15 April 2008

On pizza, guanciale and wine

I never know what wine to drink with pizza. I have had a long fondness for beer with my pizza, but generally only draft beer, for reasons I cannot explain except that I drank a lot of draft in West Philadelphia, Princeton and Highwood (Ill.) bars with pizza in the 1980’s and 1990’s. The beer wasn't usually very good (Rolling Rock, Stroh’s), but then neither was the ‘za (an old Nassauian bit of slang, that); still, they seemed to do well together. (The Blatz dark at Buffo’s in Highwood especially so.)

But when confronted with good pizza, I am often at a loss. (I should say right away that none of this applies to Chicago deep-dish pizza, which is a huge favorite of mine and goes well with beer, almost any beer [I like Goose Island or Old Style]; I couldn’t imagine drinking wine with deep-dish.) Good, thin-crust, wood- or coal-oven baked pizza: I love it. What wine goes with it?

I don’t know. I’ve tried Chianti, Beaujolais-Villages, Chinon, Lambrusco, Uruguayan tannat, Cotes de Provence rose, Zinfandel, even cava, and nothing seems to be spot-on. A good lager or pilsner are, but I’d love to find a wine to match.

So when confronted with a wood-baked thin-crust pie topped with homemade guanciale (cured meat from the pig’s jowl) and egg in Brooklyn recently, I hoped I had found my answer in a well-aged (2000) Barbera d’Asti from a friend’s cellar.
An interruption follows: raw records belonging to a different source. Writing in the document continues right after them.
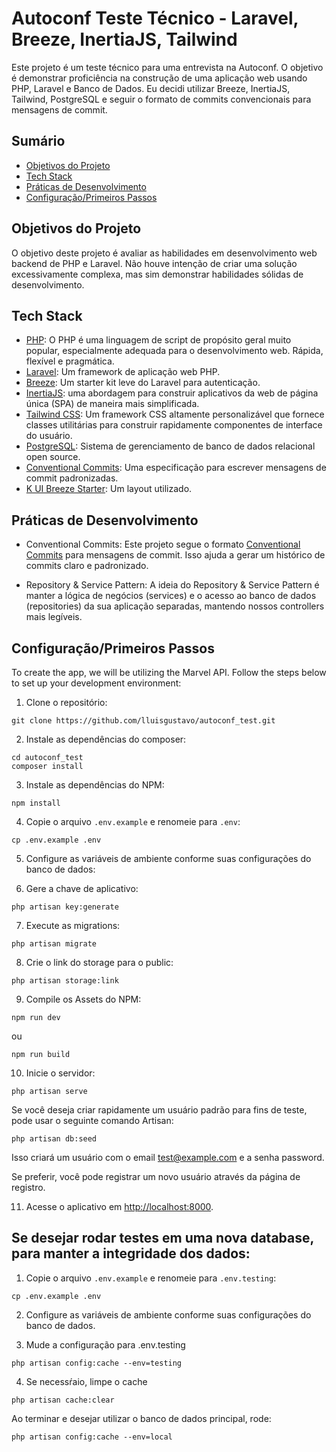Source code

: # Autoconf Teste Técnico - Laravel, Breeze, InertiaJS, Tailwind

Este projeto é um teste técnico para uma entrevista na Autoconf. O objetivo é demonstrar proficiência na construção de uma aplicação web usando PHP, Laravel e Banco de Dados. Eu decidi utilizar Breeze, InertiaJS, Tailwind, PostgreSQL e seguir o formato de commits convencionais para mensagens de commit.

## Sumário

-   [Objetivos do Projeto](#objetivos-do-projeto)
-   [Tech Stack](#tech-stack)
-   [Práticas de Desenvolvimento](#práticas-de-desenvolvimento)
-   [Configuração/Primeiros Passos](#configuracãoprimeiros-passos)

## Objetivos do Projeto

O objetivo deste projeto é avaliar as habilidades em desenvolvimento web backend de PHP e Laravel.
Não houve intenção de criar uma solução excessivamente complexa, mas sim demonstrar habilidades sólidas de desenvolvimento.

## Tech Stack

-   [PHP](https://www.php.net/): O PHP é uma linguagem de script de propósito geral muito popular, especialmente adequada para o desenvolvimento web. Rápida, flexível e pragmática.
-   [Laravel](https://laravel.com/): Um framework de aplicação web PHP.
-   [Breeze](https://laravel.com/docs/10.x/starter-kits#laravel-breeze): Um starter kit leve do Laravel para autenticação.
-   [InertiaJS](https://inertiajs.com/): uma abordagem para construir aplicativos da web de página única (SPA) de maneira mais simplificada.
-   [Tailwind CSS](https://tailwindcss.com/): Um framework CSS altamente personalizável que fornece classes utilitárias para construir rapidamente componentes de interface do usuário.
-   [PostgreSQL](https://www.postgresql.org/): Sistema de gerenciamento de banco de dados relacional open source.
-   [Conventional Commits](https://www.conventionalcommits.org/): Uma especificação para escrever mensagens de commit padronizadas.
-   [K UI Breeze Starter](https://github.com/Kamona-WD/kui-laravel-breeze): Um layout utilizado.

## Práticas de Desenvolvimento

-   Conventional Commits: Este projeto segue o formato [Conventional Commits](https://www.conventionalcommits.org/) para mensagens de commit. Isso ajuda a gerar um histórico de commits claro e padronizado.

-   Repository & Service Pattern: A ideia do Repository & Service Pattern é manter a lógica de negócios (services) e o acesso ao banco de dados (repositories) da sua aplicação separadas, mantendo nossos controllers mais legíveis.

## Configuração/Primeiros Passos

To create the app, we will be utilizing the Marvel API. Follow the steps below to set up your development environment:

1. Clone o repositório:

```
git clone https://github.com/lluisgustavo/autoconf_test.git
```

2. Instale as dependências do composer:

```
cd autoconf_test
composer install
```

3. Instale as dependências do NPM:

```
npm install
```

4. Copie o arquivo `.env.example` e renomeie para `.env`:

```
cp .env.example .env
```

5. Configure as variáveis de ambiente conforme suas configurações do banco de dados:

6. Gere a chave de aplicativo:

```
php artisan key:generate
```

7. Execute as migrations:

```
php artisan migrate
```

8. Crie o link do storage para o public:

```
php artisan storage:link
```

9. Compile os Assets do NPM:

```
npm run dev
```

ou

```
npm run build
```

10. Inicie o servidor:

```
php artisan serve
```

Se você deseja criar rapidamente um usuário padrão para fins de teste, pode usar o seguinte comando Artisan:

```
php artisan db:seed
```

Isso criará um usuário com o email test@example.com e a senha password.

Se preferir, você pode registrar um novo usuário através da página de registro.

11. Acesse o aplicativo em [http://localhost:8000](http://localhost:8000).

## Se desejar rodar testes em uma nova database, para manter a integridade dos dados:

1. Copie o arquivo `.env.example` e renomeie para `.env.testing`:

```
cp .env.example .env
```

2. Configure as variáveis de ambiente conforme suas configurações do banco de dados.

3. Mude a configuração para .env.testing

```
php artisan config:cache --env=testing
```

4. Se necessŕaio, limpe o cache

```
php artisan cache:clear
```

Ao terminar e desejar utilizar o banco de dados principal, rode:

```
php artisan config:cache --env=local
```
Verdict: outstanding pizza, good wine, bad match, again. Sigh. Pizza rocked, tangy, spicy, the meat, a real revelation, never had it before, like luxury bacon spiked with cloves, the egg a neat touch, loved the tomatoes and the tangy cheese slathered on the almost-perfect crust (a little soft in the center but the edges, woof).

The wine, from Prunotto, was dark, inky, austere, deep, not a whole lot of fruit, tannic, gripping, dry in that thirst-inducing way Piedmontese wines can be. Together, they quarreled, the pizza’s fresh flavors warring with the wine’s deep austerity. The wine needed mushrooms, or spicy meat. The pizza needed, well, I’d have settled for some of that old Blatz Dark with it, I think. The hunt continues.

2000 Prunotto Barbera d'Asti: **1/2 (at Roberta’s [well worth a visit at the Morgan Ave. L train stop, get pizza, chocolate-amoretto cake and the cheese plate] Bushwick, Brooklyn, 4/2008).